Buku 6: Bab 89: Lei Sedang Jatuh Cinta
Aku melambaikan tangan dan memberi isyarat, “Ayo pergi!”
Semua orang segera naik ke pesawat ruang angkasa dan meninggalkan Queen Town.
Saya membawa serta pasukan yang telah berpeng经验 perang sebelumnya karena semua orang memiliki pengalaman pertempuran yang hebat, dan mereka juga merupakan pasukan senior saya.
He Lei, Ghostie, Ah Zong, dan aku berkumpul di ruang rapat. Replika sempurna dari pesawat ruang angkasa musuh dipajang di atas meja.
“Pesawat ruang angkasa itu tidak terlihat seperti milik mantan bawahan Margery,” He Lei memandang pesawat ruang angkasa itu dengan muram. “Mantan bawahan Margery seharusnya tidak memiliki pesawat ruang angkasa sebesar ini.” Seperti biasa, dia menyingkirkan perasaan bingungnya dan kembali menjadi dirinya yang tegas. Saat berhadapan denganku, tidak ada rasa canggung, dan dia lebih lugas dari sebelumnya.
“Mungkinkah itu… Raja Hantu lainnya?” Ah Zong melirikku. Alisku berkerut rapat saat itu. Jika itu Raja Hantu, tidak akan mudah untuk menghadapinya.
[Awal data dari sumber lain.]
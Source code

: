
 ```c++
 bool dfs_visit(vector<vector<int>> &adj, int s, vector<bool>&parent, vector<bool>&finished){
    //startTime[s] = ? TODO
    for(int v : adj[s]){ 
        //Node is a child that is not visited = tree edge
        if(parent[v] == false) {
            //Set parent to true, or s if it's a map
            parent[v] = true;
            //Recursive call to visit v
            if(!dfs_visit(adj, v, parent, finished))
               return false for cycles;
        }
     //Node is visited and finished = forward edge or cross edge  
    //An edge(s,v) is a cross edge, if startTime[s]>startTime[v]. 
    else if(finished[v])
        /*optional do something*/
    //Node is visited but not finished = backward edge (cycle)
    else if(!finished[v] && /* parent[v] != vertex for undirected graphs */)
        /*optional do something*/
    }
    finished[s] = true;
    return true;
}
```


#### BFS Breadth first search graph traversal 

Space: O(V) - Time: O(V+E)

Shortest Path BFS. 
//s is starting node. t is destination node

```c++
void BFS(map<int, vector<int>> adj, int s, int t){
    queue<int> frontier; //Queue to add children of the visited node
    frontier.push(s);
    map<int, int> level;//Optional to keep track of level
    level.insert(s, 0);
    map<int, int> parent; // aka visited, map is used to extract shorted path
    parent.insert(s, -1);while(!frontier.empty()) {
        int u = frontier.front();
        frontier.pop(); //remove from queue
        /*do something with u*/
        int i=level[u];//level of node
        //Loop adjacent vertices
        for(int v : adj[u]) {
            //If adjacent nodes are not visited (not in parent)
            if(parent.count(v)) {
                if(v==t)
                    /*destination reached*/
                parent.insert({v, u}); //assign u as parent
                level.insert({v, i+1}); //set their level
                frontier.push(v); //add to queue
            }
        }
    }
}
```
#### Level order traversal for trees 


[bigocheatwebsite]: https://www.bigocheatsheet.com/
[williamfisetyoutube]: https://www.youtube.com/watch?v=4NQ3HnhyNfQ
Aku mengetuk-ngetuk jariku di atas meja dan menatap semua orang, “Jika itu Raja Hantu, kita harus menghentikannya dari jarak lima ratus mil. Kita tidak boleh membiarkannya mendekat ke Queen Town. Dengan begitu, Queen Town tidak akan mengalami kerusakan parah jika aku menggunakan kekuatan superku.”
“Ssst. Maksudmu kau akan membunuh,” Ghostie tersenyum dan menatapku sambil meletakkan satu tangan di pinggangnya.
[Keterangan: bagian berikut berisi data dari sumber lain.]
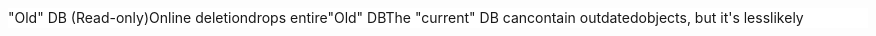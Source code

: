 <rect clip-path="url(#img/online-deletion-process.svg__clipPath7)" height="18.5" stroke="none" width="18.5" x="0.5" y="0.5"/></g><g transform="translate(100,750)"><rect clip-path="url(#img/online-deletion-process.svg__clipPath7)" fill="none" height="18.5" width="18.5" x="0.5" y="0.5"/></g><g fill="rgb(255,255,255)" fill-opacity="0" stroke="rgb(255,255,255)" stroke-opacity="0" transform="translate(100,770)"><rect clip-path="url(#img/online-deletion-process.svg__clipPath7)" height="18.5" stroke="none" width="18.5" x="0.5" y="0.5"/></g><g transform="translate(100,770)"><rect clip-path="url(#img/online-deletion-process.svg__clipPath7)" fill="none" height="18.5" width="18.5" x="0.5" y="0.5"/></g><g fill="rgb(255,255,255)" fill-opacity="0" stroke="rgb(255,255,255)" stroke-opacity="0" transform="translate(100,790)"><rect clip-path="url(#img/online-deletion-process.svg__clipPath7)" height="18.5" stroke="none" width="18.5" x="0.5" y="0.5"/></g><g transform="translate(100,790)"><rect clip-path="url(#img/online-deletion-process.svg__clipPath7)" fill="none" height="18.5" width="18.5" x="0.5" y="0.5"/></g><g fill="rgb(255,255,255)" fill-opacity="0" stroke="rgb(255,255,255)" stroke-opacity="0" transform="translate(120,790)"><rect clip-path="url(#img/online-deletion-process.svg__clipPath7)" height="18.5" stroke="none" width="18.5" x="0.5" y="0.5"/></g><g transform="translate(120,790)"><rect clip-path="url(#img/online-deletion-process.svg__clipPath7)" fill="none" height="18.5" width="18.5" x="0.5" y="0.5"/></g><g fill="rgb(255,255,255)" fill-opacity="0" stroke="rgb(255,255,255)" stroke-opacity="0" transform="translate(160,790)"><rect clip-path="url(#img/online-deletion-process.svg__clipPath7)" height="18.5" stroke="none" width="18.5" x="0.5" y="0.5"/></g><g transform="translate(160,790)"><rect clip-path="url(#img/online-deletion-process.svg__clipPath7)" fill="none" height="18.5" width="18.5" x="0.5" y="0.5"/></g><g fill="rgb(255,255,255)" fill-opacity="0" stroke="rgb(255,255,255)" stroke-opacity="0" transform="translate(200,790)"><rect clip-path="url(#img/online-deletion-process.svg__clipPath7)" height="18.5" stroke="none" width="18.5" x="0.5" y="0.5"/></g><g transform="translate(200,790)"><rect clip-path="url(#img/online-deletion-process.svg__clipPath7)" fill="none" height="18.5" width="18.5" x="0.5" y="0.5"/></g><g fill="rgb(255,255,255)" fill-opacity="0" stroke="rgb(255,255,255)" stroke-opacity="0" transform="translate(180,790)"><rect clip-path="url(#img/online-deletion-process.svg__clipPath7)" height="18.5" stroke="none" width="18.5" x="0.5" y="0.5"/></g><g transform="translate(180,790)"><rect clip-path="url(#img/online-deletion-process.svg__clipPath7)" fill="none" height="18.5" width="18.5" x="0.5" y="0.5"/></g><g fill="rgb(255,255,255)" fill-opacity="0" stroke="rgb(255,255,255)" stroke-opacity="0" transform="translate(220,790)"><rect clip-path="url(#img/online-deletion-process.svg__clipPath7)" height="18.5" stroke="none" width="18.5" x="0.5" y="0.5"/></g><g transform="translate(220,790)"><rect clip-path="url(#img/online-deletion-process.svg__clipPath7)" fill="none" height="18.5" width="18.5" x="0.5" y="0.5"/></g><g fill="rgb(255,255,255)" fill-opacity="0" stroke="rgb(255,255,255)" stroke-opacity="0" transform="translate(240,790)"><rect clip-path="url(#img/online-deletion-process.svg__clipPath7)" height="18.5" stroke="none" width="18.5" x="0.5" y="0.5"/></g><g transform="translate(240,790)"><rect clip-path="url(#img/online-deletion-process.svg__clipPath7)" fill="none" height="18.5" width="18.5" x="0.5" y="0.5"/></g><g fill="rgb(255,255,255)" fill-opacity="0" stroke="rgb(255,255,255)" stroke-opacity="0" transform="translate(90,720)"><rect clip-path="url(#img/online-deletion-process.svg__clipPath8)" height="188.5" stroke="none" width="178.5" x="0.5" y="0.5"/></g><g fill="rgb(120,120,120)" stroke="rgb(120,120,120)" transform="translate(90,720)"><rect clip-path="url(#img/online-deletion-process.svg__clipPath8)" fill="none" height="188.5" width="178.5" x="0.5" y="0.5"/><text clip-path="url(#img/online-deletion-process.svg__clipPath8)" font-family="sans-serif" font-size="14px" stroke="none" x="16" xml:space="preserve" y="18.1094">"Old" DB (Read-only)</text></g><g fill="blue" font-family="sans-serif" font-size="14px" stroke="blue" transform="translate(20,570)"><text clip-path="url(#img/online-deletion-process.svg__clipPath9)" stroke="none" x="5" xml:space="preserve" y="18.1094">Online deletion</text><text clip-path="url(#img/online-deletion-process.svg__clipPath9)" stroke="none" x="5" xml:space="preserve" y="34.2188">drops entire</text><text clip-path="url(#img/online-deletion-process.svg__clipPath9)" stroke="none" x="5" xml:space="preserve" y="50.3281">"Old" DB</text></g><g fill="blue" font-family="sans-serif" font-size="14px" stroke="blue" transform="translate(490,210)"><text clip-path="url(#img/online-deletion-process.svg__clipPath10)" stroke="none" x="5" xml:space="preserve" y="18.1094">The "current" DB can</text><text clip-path="url(#img/online-deletion-process.svg__clipPath10)" stroke="none" x="5" xml:space="preserve" y="34.2188">contain outdated</text><text clip-path="url(#img/online-deletion-process.svg__clipPath10)" stroke="none" x="5" xml:space="preserve" y="50.3281">objects, but it's less</text><text clip-path="url(#img/online-deletion-process.svg__clipPath10)" stroke="none" x="5" xml:space="preserve" y="66.4375">likely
“Kurasa ini bisa dilakukan,” He Lei melihat peta. “Mereka akan melewati zona radiasi tingkat empat. Tidak ada orang di zona itu.”
Aku menunjuk ke pesawat ruang angkasa itu, “Aku bisa menuju ke arah pesawat ruang angkasa yang datang untuk memeriksa apakah itu benar-benar Raja Hantu. Aku bisa menembak jatuh mereka dari udara. Kemudian, kerusakan radiasi di darat akan lebih ringan.”
“Baiklah,” He Lei memandang semua orang, “Aku akan membawa Xiao Ye dan Bing. Kemudian, aku dan Xiao Ye akan mundur.”
“Mm, baiklah,” Ah Zong setuju. “Kekuatan super Xiao Ye terbatas pada tempat-tempat yang pernah dia kunjungi. Jadi, kau harus membawanya ke lokasi tersebut, dan dia kemudian bisa membawamu kembali.”
“Lihat, mereka berhenti,” Ghostie menunjuk ke pesawat ruang angkasa yang tiba-tiba berhenti bergerak maju. Dia tampak khawatir, “Apakah mereka menyadari keberadaan kita?”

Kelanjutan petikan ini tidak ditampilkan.